Chicken Potato Salad is an easy potato salad that is a mix of chicken breast, potatoes, carrots, onions sweet relish and mayonnaise. With this chicken potato salad, I added bell peppers, pineapple tidbits and condensed milk. As my kids say, this is the Filipino version of Chicken Potato Salad! You will find that the ingredients vary slightly between different Chicken Potato Salad.

This Chicken Potato Salad is loaded with boiled chicken breast and pineapple tidbits. I also added a pinch of paprika for extra flavor. It is so easy to make and can be made a day ahead and let it chill overnight. Depending on your tastes, you can add or substitute the ingredients and add other seasonings to fit your taste. The great thing about salad is that you can switch up the ingredients. You can use tuna or ham and even ham and chicken instead of just chicken.


I love cold salad and this chicken potato salad turned out the best. A quick and easy to make with simple ingredients. Chicken Potato Salad is a great side dish for any get together and for any holiday. Make this simple chicken potato salad recipe that the whole family will surely enjoy! Give this easy recipe a try or save this recipe for later use.

Watch the video below on how easy to make this amazing Chicken Potato Salad. Don't forget to check related salad recipes below. Just click on the name link below the pictures to see complete recipes. You can also follow CASA BALUARTE RECIPES on FACEBOOK, YOUTUBE, PINTEREST and INSTAGRAM for more delicious home-cooking recipes and easy to follow cooking videos.

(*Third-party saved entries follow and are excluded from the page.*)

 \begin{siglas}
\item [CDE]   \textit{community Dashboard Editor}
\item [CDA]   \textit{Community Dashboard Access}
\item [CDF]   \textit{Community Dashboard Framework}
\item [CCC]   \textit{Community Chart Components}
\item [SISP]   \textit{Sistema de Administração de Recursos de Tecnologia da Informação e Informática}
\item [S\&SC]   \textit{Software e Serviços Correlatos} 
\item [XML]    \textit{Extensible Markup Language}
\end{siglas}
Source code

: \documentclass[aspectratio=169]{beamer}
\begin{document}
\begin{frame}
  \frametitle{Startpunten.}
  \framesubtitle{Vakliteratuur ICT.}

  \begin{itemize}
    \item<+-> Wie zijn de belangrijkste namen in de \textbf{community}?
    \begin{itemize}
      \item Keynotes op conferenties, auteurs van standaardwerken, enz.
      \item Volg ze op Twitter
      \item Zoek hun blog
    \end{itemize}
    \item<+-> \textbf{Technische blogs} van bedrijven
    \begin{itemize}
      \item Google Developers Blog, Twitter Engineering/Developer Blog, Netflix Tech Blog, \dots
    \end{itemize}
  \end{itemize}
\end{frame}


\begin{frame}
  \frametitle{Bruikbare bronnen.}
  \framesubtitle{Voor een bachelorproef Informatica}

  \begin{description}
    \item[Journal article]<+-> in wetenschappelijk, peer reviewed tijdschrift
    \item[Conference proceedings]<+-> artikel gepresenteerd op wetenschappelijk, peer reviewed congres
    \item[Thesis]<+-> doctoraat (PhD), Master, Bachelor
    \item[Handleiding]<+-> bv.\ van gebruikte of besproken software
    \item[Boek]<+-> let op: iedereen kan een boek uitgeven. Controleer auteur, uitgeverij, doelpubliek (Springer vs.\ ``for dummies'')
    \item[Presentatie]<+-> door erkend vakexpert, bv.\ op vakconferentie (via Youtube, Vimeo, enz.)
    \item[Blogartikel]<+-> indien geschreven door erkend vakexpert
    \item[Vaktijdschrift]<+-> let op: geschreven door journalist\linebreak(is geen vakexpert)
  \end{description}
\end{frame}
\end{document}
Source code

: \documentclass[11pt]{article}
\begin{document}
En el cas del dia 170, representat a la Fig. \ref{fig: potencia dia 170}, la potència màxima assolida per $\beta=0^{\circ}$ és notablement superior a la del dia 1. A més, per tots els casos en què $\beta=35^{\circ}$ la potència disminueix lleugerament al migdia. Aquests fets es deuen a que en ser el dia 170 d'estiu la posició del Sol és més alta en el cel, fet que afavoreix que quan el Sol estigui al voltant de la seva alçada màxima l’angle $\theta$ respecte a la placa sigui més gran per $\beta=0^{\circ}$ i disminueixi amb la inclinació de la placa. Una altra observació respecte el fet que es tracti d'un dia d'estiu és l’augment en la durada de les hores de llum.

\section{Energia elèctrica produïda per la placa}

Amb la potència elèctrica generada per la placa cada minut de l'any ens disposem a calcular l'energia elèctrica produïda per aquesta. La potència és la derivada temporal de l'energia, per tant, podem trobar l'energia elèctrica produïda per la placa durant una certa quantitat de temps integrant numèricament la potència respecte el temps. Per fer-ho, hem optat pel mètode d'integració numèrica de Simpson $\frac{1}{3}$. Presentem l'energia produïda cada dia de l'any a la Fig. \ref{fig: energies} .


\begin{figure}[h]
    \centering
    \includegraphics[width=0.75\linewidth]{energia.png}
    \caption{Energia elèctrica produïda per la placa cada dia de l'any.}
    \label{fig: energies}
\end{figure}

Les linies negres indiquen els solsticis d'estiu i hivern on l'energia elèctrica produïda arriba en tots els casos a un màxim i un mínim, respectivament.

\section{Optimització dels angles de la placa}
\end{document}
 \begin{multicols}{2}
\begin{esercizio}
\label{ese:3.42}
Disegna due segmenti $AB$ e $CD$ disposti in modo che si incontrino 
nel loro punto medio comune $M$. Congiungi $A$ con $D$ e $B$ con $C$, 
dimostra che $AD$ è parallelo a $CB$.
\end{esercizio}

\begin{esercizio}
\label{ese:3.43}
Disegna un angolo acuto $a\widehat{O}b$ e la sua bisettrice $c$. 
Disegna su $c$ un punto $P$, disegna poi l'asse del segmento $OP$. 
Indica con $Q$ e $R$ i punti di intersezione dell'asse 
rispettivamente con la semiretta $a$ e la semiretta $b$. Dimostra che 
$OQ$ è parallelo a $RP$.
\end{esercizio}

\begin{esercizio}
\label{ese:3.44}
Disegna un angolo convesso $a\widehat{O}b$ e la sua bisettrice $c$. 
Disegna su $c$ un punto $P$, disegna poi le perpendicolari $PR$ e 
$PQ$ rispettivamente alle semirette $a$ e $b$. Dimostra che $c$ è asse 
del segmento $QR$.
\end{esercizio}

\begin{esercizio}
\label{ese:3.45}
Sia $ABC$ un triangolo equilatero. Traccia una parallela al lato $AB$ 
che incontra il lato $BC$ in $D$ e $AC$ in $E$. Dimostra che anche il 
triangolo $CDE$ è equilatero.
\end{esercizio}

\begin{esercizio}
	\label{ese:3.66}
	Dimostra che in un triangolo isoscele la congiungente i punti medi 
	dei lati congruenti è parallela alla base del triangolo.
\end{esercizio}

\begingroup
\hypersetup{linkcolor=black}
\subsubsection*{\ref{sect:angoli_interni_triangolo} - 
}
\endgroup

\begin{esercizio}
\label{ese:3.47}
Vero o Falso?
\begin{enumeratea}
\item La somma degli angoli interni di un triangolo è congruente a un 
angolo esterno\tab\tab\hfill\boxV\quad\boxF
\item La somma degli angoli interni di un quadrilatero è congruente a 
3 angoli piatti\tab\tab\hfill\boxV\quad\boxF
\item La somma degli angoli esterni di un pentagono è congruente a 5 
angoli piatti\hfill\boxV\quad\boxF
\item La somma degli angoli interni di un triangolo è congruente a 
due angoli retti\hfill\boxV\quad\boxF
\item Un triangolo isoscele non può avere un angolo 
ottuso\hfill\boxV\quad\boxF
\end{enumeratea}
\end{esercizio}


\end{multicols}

  • 1/2 lb chicken breast, boneless and skinless
  • 1.5 to 2 lbs russet potatoes, cut into 1 inch cubes
  • 1 large carrot, cut into small cubes
  • 1 cup mayonnaise
  • 1/4 cup condensed milk
  • 2 celery stick, diced
  • 1/2 sweet relish, drained
  • 1 cup pineapple tidbits, drained
  • 1 tbsp chopped red bell pepper
  • 1 small onion, chopped
  • 3 hard boiled eggs, sliced or chopped
  • 1/4 tsp ground pepper or to taste
  • 1/2 tsp salt or to taste
  • a pinch of paprika

  1. In a deep pan, add chicken breast and add enough water to cover the chicken. Bring into a quick boil then simmer for 20 minutes or until chicken is cooked through. Remove chicken from pan and allow to cool. Shred chicken breast and set aside. 
  2. Using a clean deep pan, add potatoes and cover with enough water. Bring into a quick boil then simmer for about 15 minutes or until potatoes are tender. Remove potatoes from the pan and allow to cool completely. 
  3. Using the same pan with water, add carrots and cook for about a minute or until tender but crisp. Remove carrots from pan and allow to cool completely. 
  4. In a big bowl, combine mayonnaise and condensed milk. Give it a good stir to combine. Add boiled potatoes, boiled carrots, celery, sweet relish, pineapple tidbits, bell peppers, onions, hard boiled eggs and shredded chicken. Season with salt and pepper to taste and a pinch of paprika for extra flavor. 
  5. Gently toss all the ingredients until well combined. Cover bowl and refrigerate for at least 2 hours or better yet chill overnight before serving. Serve as a side dish or even as a snack. Enjoy!